The thing about a crisis…

 

I’m a TEFL teacher (Teaching English as a Foreign Language). I’m also an organiser with the TEFL Workers’ Union, which is part of the Industrial Workers of the World (IWW). It’s not an industry with a history of trade unions, strikes or – save a few notable exceptions – much in the way of worker militancy at all.

 

In an industry that epitomises a marketised, privatised, neo-liberal educational model, the pandemic and accompanying redundancy crisis has seen our union grow to hundreds of members. We are a small but effective counter-weight to employers who’ve never had to reckon with any sort of organised opposition from their workforce.

 

We just won, for example, roughly £100,000 in total unpaid holiday back from EF, a chain language school whose owner is worth 6 billion dollars. We’ve won various employment tribunals in regards to staff who were falsely classified as self-employed. We trained up dozens of people who acted as employee staff reps during their schools’ redundancy consultations.

 

…is that it lays bare…

 

But we also shouldn’t underestimate the challenges we face.  Roughly half the TEFL workforce was made redundant this year. One big international chain, Kaplan, forced a 10% pay cut on their entire staff: even if you survived the redundancy cull, you had to sign away a full tenth of your pay packet.

 

TEFL schools love to talk about the company as “a team”, “a family”, but consider how the industry handled the furlough scheme:

 

The ‘respectable’ schools were willing to keep staff on for the first part of the furlough period. But as soon as the scheme began to require employers to contribute even a small amount of money to the cost of keeping staff furloughed, a tsunami of redundancies followed. It turns out that the only team that ever really mattered was that of the shareholders. The only family that mattered was the family of capital: investment, revenue, and profit.

 

Your manager’s words about putting staff “at the heart of what this company does” ring hollow when you know your school wouldn’t contribute £20 a week so you could stay on furlough.

 

Having that understanding and having the confidence to fight back, however, are two different things.
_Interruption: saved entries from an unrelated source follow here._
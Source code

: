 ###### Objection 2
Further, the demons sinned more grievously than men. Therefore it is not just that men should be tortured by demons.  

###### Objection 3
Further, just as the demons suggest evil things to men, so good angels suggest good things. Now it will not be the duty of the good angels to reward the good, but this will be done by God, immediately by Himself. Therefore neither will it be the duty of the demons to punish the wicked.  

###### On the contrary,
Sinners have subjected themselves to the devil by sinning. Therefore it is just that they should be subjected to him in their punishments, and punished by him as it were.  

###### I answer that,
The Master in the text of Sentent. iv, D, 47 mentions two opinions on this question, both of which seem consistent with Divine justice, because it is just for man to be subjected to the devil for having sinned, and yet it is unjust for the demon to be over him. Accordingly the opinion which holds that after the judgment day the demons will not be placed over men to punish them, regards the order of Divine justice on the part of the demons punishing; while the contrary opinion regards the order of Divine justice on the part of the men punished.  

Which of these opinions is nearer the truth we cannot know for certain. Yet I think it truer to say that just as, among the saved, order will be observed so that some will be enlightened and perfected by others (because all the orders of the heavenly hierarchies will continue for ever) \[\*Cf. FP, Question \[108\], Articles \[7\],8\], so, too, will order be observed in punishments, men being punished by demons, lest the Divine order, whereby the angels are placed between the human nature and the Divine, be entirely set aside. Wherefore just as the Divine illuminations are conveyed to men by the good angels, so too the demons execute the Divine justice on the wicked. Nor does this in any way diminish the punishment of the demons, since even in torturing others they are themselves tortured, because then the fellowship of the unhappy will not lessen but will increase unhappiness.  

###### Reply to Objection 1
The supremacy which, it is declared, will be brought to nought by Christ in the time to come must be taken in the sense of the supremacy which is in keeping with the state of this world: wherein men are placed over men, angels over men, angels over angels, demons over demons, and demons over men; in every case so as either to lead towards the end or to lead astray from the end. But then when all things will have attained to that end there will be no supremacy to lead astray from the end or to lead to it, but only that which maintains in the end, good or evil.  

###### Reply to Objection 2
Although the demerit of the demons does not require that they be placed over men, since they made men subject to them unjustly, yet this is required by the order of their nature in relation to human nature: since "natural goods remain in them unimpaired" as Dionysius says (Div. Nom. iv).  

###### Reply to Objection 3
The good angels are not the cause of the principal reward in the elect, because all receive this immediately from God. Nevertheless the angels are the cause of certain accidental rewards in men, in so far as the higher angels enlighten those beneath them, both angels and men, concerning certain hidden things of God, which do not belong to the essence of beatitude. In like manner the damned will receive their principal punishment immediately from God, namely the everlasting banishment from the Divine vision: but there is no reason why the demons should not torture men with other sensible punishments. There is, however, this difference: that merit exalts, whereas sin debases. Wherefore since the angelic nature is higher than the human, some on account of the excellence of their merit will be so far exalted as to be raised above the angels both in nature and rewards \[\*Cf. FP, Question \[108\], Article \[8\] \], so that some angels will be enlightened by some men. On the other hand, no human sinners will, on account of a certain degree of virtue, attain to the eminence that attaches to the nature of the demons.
Most of our fights have been defensive. We win tribunals because the industry is such a joke that schools have just blatantly broken the law for years.

 

Pushing for things above which you’re legally entitled means operating outside of a defined legal framework of grievances and employment tribunals. The next step: to turn the experience (and, hopefully, confidence) gained through these defensive struggles brought on by the pandemic into offensive struggles for things like paid preparation time, guaranteed hours contracts, and paid sick days.

 

…the reality of the employer-employee relationship.

 

The opening line to the IWW constitution reads ‘The working class and the employing class have nothing in common’. It’s this radicalism that’s kept the IWW alive for the past century: people join because they want to keep alive the dream of a revolutionary working class “building a new society in the shell of the old.”

 

But the influx of members who’ve joined through the TEFL campaign have largely done so because the IWW is the union in their workplace and their industry. This puts the IWW in the interesting position of – for the first time in a long time – having to consider what political education looks like.

 

In an age when the vast majority of workers haven’t ever even seen a picket line, how do you instil the idea that, as a union member, you never cross a picket line? How do you draw the connections between the COVID crisis with the larger reality of a society in which every crisis is an opportunity for employers to tip the balance of power a bit more in their favour?

 

I’ll end by saying that we’ve been supporting a group of teachers at an online school where the conditions are so bad we’ve nicknamed it “the sweatshop of English language teaching”. The average age of the workforce is between 18-21 and these workers are some of the most dedicated and inspiring I’ve seen in my 20 years in the union movement.  How they interact with each other, largely free of prejudices that were commonplace when I was a teenager, is heartening. Their seemingly intuitive understanding of the exploitation they face in the workplace – and the need to fight back against it – gives me hope.

 

I expect their generation will be shaped by the pandemic in ways we can’t imagine; an experience they’ll carry with them for their entire lives. If even half their generation has their same outlook, maybe there is some hope for this world.